Law enforcement officials have been adapting to evolving technology since mobile phones came into use, Burns said.
“It’s a continuation of what we’ve been dealing with for decades,” Burns said. “It is perfectly legal to encrypt communications, and that is then the challenge for those of us in law enforcement.”
Law enforcement groups such as the police chiefs’ association have asked Congress to revise the Communications Assistance for Law Enforcement Act, or Calea, to compel more companies providing communications services to build intercept tools that let agencies conduct surveillance with court orders.
In May, a Justice Department official said President Barack Obama’s administration may seek fines for companies offering Internet services that don’t build in ways for authorities to conduct surveillance. No decisions have been made, and efforts to fine companies that don’t comply with electronic-surveillance requests from law enforcement agencies are opposed by industry groups.
The Justice Department official, Jenny Durkan, U.S. Attorney for the Western District of Washington, made those comments before contractor Edward Snowden last month exposed U.S. classified programs by the National Security Agency to collect phone records of Americans and monitor Internet communications of suspected foreign terrorists. Microsoft Corp., Yahoo Inc., Apple Inc. and Facebook Inc. subsequently said they had received warrants for information from government entities.
The fallout may slow efforts for new requirements for companies to design ways for authorities to have access to networks, Ben Wizner, director of the speech, privacy and technology project of the American Civil Liberties Union, a civil rights group, said in an interview.
“The furor over the Internet companies’ participation in the NSA’s Prism program will dampen the momentum for Calea II, as it should,” Wizner said.
Law enforcement officials have a right to listen to conversations if they obtain a warrant, he said.
“That’s quite a different thing from saying that society and technology need to be re-engineered to make sure they can do that,” Wizner said.
FBI proposals aim to preserve law enforcement officials’ longstanding ability to investigate suspected criminals, spies and terrorists subject to a court order signed by a judge, J. Jason Pack, an FBI spokesman, said in an e-mail yesterday.

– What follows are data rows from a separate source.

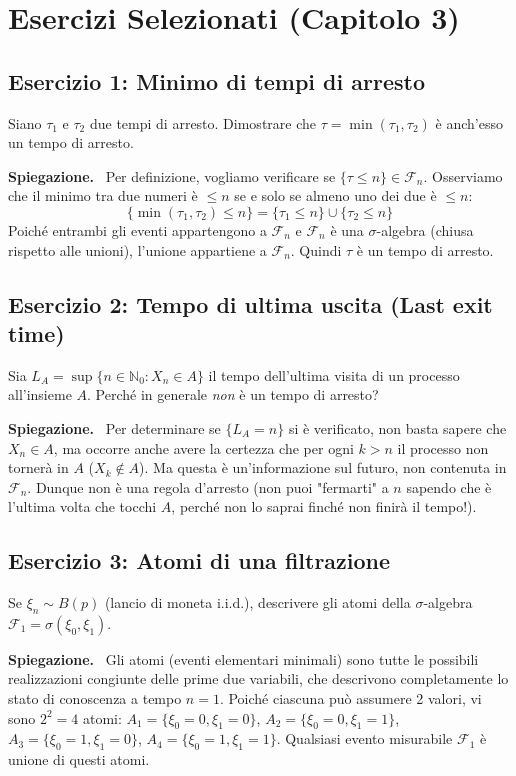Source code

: \documentclass[11pt, a4paper]{report}
\theoremstyle{plain}
\theoremstyle{definition}
\theoremstyle{remark}
\newenvironment{spiegazione}[1][Spiegazione]
{\begin{mdframed}[backgroundcolor=green!5, linecolor=green!50, linewidth=2pt, topline=false, rightline=false, bottomline=false]
\textbf{\textsf{#1.}}\ }
{\end{mdframed}}
\newcommand{\F}{\mathcal{F}}
\newcommand{\N}{\mathbb{N}}
\newcommand{\1}{\mathbf{1}}
\begin{document}
\section{Esercizi Selezionati (Capitolo 3)}

\subsection*{Esercizio 1: Minimo di tempi di arresto}
Siano $\tau_1$ e $\tau_2$ due tempi di arresto. Dimostrare che $\tau = \min(\tau_1, \tau_2)$ è anch'esso un tempo di arresto.
\begin{spiegazione}
Per definizione, vogliamo verificare se $\{\tau \le n\} \in \F_n$. Osserviamo che il minimo tra due numeri è $\le n$ se e solo se almeno uno dei due è $\le n$:
\[ \{\min(\tau_1, \tau_2) \le n\} = \{\tau_1 \le n\} \cup \{\tau_2 \le n\} \]
Poiché entrambi gli eventi appartengono a $\F_n$ e $\F_n$ è una $\sigma$-algebra (chiusa rispetto alle unioni), l'unione appartiene a $\F_n$. Quindi $\tau$ è un tempo di arresto.
\end{spiegazione}

\subsection*{Esercizio 2: Tempo di ultima uscita (Last exit time)}
Sia $L_A = \sup\{n \in \N_0 : X_n \in A\}$ il tempo dell'ultima visita di un processo all'insieme $A$. Perché in generale \emph{non} è un tempo di arresto?
\begin{spiegazione}
Per determinare se $\{L_A = n\}$ si è verificato, non basta sapere che $X_n \in A$, ma occorre anche avere la certezza che per ogni $k > n$ il processo non tornerà in $A$ ($X_k \notin A$). Ma questa è un'informazione sul futuro, non contenuta in $\F_n$. Dunque non è una regola d'arresto (non puoi "fermarti" a $n$ sapendo che è l'ultima volta che tocchi $A$, perché non lo saprai finché non finirà il tempo!).
\end{spiegazione}

\subsection*{Esercizio 3: Atomi di una filtrazione}
Se $\xi_n \sim B(p)$ (lancio di moneta i.i.d.), descrivere gli atomi della $\sigma$-algebra $\F_1 = \sigma(\xi_0, \xi_1)$.
\begin{spiegazione}
Gli atomi (eventi elementari minimali) sono tutte le possibili realizzazioni congiunte delle prime due variabili, che descrivono completamente lo stato di conoscenza a tempo $n=1$. Poiché ciascuna può assumere 2 valori, vi sono $2^2 = 4$ atomi:
$A_1 = \{\xi_0=0, \xi_1=0\}$, $A_2 = \{\xi_0=0, \xi_1=1\}$, $A_3 = \{\xi_0=1, \xi_1=0\}$, $A_4 = \{\xi_0=1, \xi_1=1\}$.
Qualsiasi evento misurabile $\F_1$ è unione di questi atomi.
\end{spiegazione}
\end{document}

Proposed changes aim to do nothing more than “update the law to reflect the progress of the means of modern communications,” Pack said.
The global market for security software grew to $20.6 billion last year, from $18.3 billion two years earlier, according to data compiled by Bloomberg Industries.
“What you’re seeing now is this proliferation and awareness of securing your phone call,” Mike Janke, chief executive officer of closely held Silent Circle, an encryption-software supplier that lists Washington as a base, said in an interview.